| Data in this exercise |

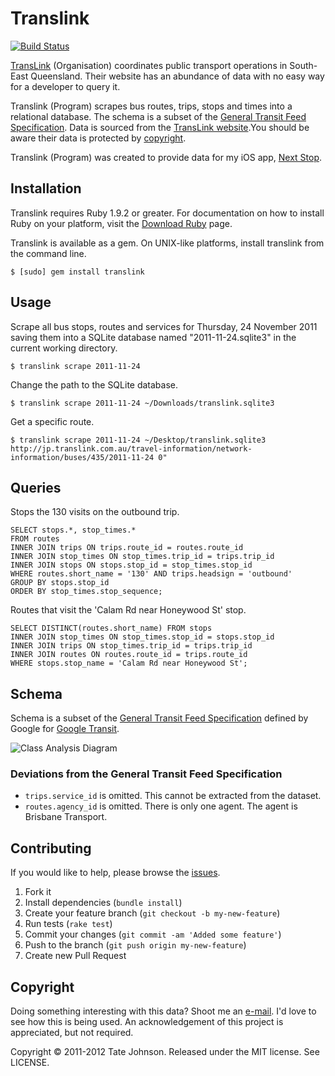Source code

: # Translink

[![Build Status](https://secure.travis-ci.org/tatey/translink.png)](http://travis-ci.org/tatey/translink)

[TransLink](http://translink.com.au/) (Organisation) coordinates public transport operations in
South-East Queensland. Their website has an abundance of data with no easy way for a developer
to query it.

Translink (Program) scrapes bus routes, trips, stops and times into a relational database.
The schema is a subset of the [General Transit Feed Specification](https://developers.google.com/transit/gtfs/reference).
Data is sourced from the [TransLink website](http://translink.com.au/).You should be
aware their data is protected by [copyright](http://translink.com.au/site-information/legal/copyright).

Translink (Program) was created to provide data for my iOS app, [Next Stop](http://nextstop.me).

## Installation

Translink requires Ruby 1.9.2 or greater. For documentation on how to install Ruby on your
platform, visit the [Download Ruby](http://www.ruby-lang.org/en/downloads/) page.

Translink is available as a gem. On UNIX-like platforms, install translink from the command line.

    $ [sudo] gem install translink

## Usage

Scrape all bus stops, routes and services for Thursday, 24 November 2011 saving
them into a SQLite database named "2011-11-24.sqlite3" in the current working directory.

    $ translink scrape 2011-11-24

Change the path to the SQLite database.

    $ translink scrape 2011-11-24 ~/Downloads/translink.sqlite3

Get a specific route.

    $ translink scrape 2011-11-24 ~/Desktop/translink.sqlite3 http://jp.translink.com.au/travel-information/network-information/buses/435/2011-11-24 0"

## Queries

Stops the 130 visits on the outbound trip.

    SELECT stops.*, stop_times.*
    FROM routes
    INNER JOIN trips ON trips.route_id = routes.route_id
    INNER JOIN stop_times ON stop_times.trip_id = trips.trip_id
    INNER JOIN stops ON stops.stop_id = stop_times.stop_id
    WHERE routes.short_name = '130' AND trips.headsign = 'outbound'
    GROUP BY stops.stop_id
    ORDER BY stop_times.stop_sequence;

Routes that visit the 'Calam Rd near Honeywood St' stop.

    SELECT DISTINCT(routes.short_name) FROM stops
    INNER JOIN stop_times ON stop_times.stop_id = stops.stop_id
    INNER JOIN trips ON stop_times.trip_id = trips.trip_id
    INNER JOIN routes ON routes.route_id = trips.route_id
    WHERE stops.stop_name = 'Calam Rd near Honeywood St';

## Schema

Schema is a subset of the [General Transit Feed Specification](https://developers.google.com/transit/gtfs/reference)
defined by Google for [Google Transit](https://developers.google.com/transit/google-transit).

![Class Analysis Diagram](https://github.com/tatey/translink/raw/master/doc/schema.png)

### Deviations from the General Transit Feed Specification

* `trips.service_id` is omitted. This cannot be extracted from the dataset.
* `routes.agency_id` is omitted. There is only one agent. The agent is Brisbane Transport.

## Contributing

If you would like to help, please browse the [issues](https://github.com/tatey/translink/issues).

1. Fork it
2. Install dependencies (`bundle install`)
3. Create your feature branch (`git checkout -b my-new-feature`)
4. Run tests (`rake test`)
5. Commit your changes (`git commit -am 'Added some feature'`)
6. Push to the branch (`git push origin my-new-feature`)
7. Create new Pull Request

## Copyright

Doing something interesting with this data? Shoot me an [e-mail](mailto:tate@tatey.com). I'd love to see how
this is being used. An acknowledgement of this project is appreciated, but not required.

Copyright © 2011-2012 Tate Johnson. Released under the MIT license. See LICENSE.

| What this task involves |
From the data above, return every line from the line that has "Translink is available" up to and including the line that has "INNER JOIN stops", exactly.

| Response to the exercise |
Translink is available as a gem. On UNIX-like platforms, install translink from the command line.

    $ [sudo] gem install translink

## Usage

Scrape all bus stops, routes and services for Thursday, 24 November 2011 saving
them into a SQLite database named "2011-11-24.sqlite3" in the current working directory.

    $ translink scrape 2011-11-24

Change the path to the SQLite database.

    $ translink scrape 2011-11-24 ~/Downloads/translink.sqlite3

Get a specific route.

    $ translink scrape 2011-11-24 ~/Desktop/translink.sqlite3 http://jp.translink.com.au/travel-information/network-information/buses/435/2011-11-24 0"

## Queries

Stops the 130 visits on the outbound trip.

    SELECT stops.*, stop_times.*
    FROM routes
    INNER JOIN trips ON trips.route_id = routes.route_id
    INNER JOIN stop_times ON stop_times.trip_id = trips.trip_id
    INNER JOIN stops ON stops.stop_id = stop_times.stop_id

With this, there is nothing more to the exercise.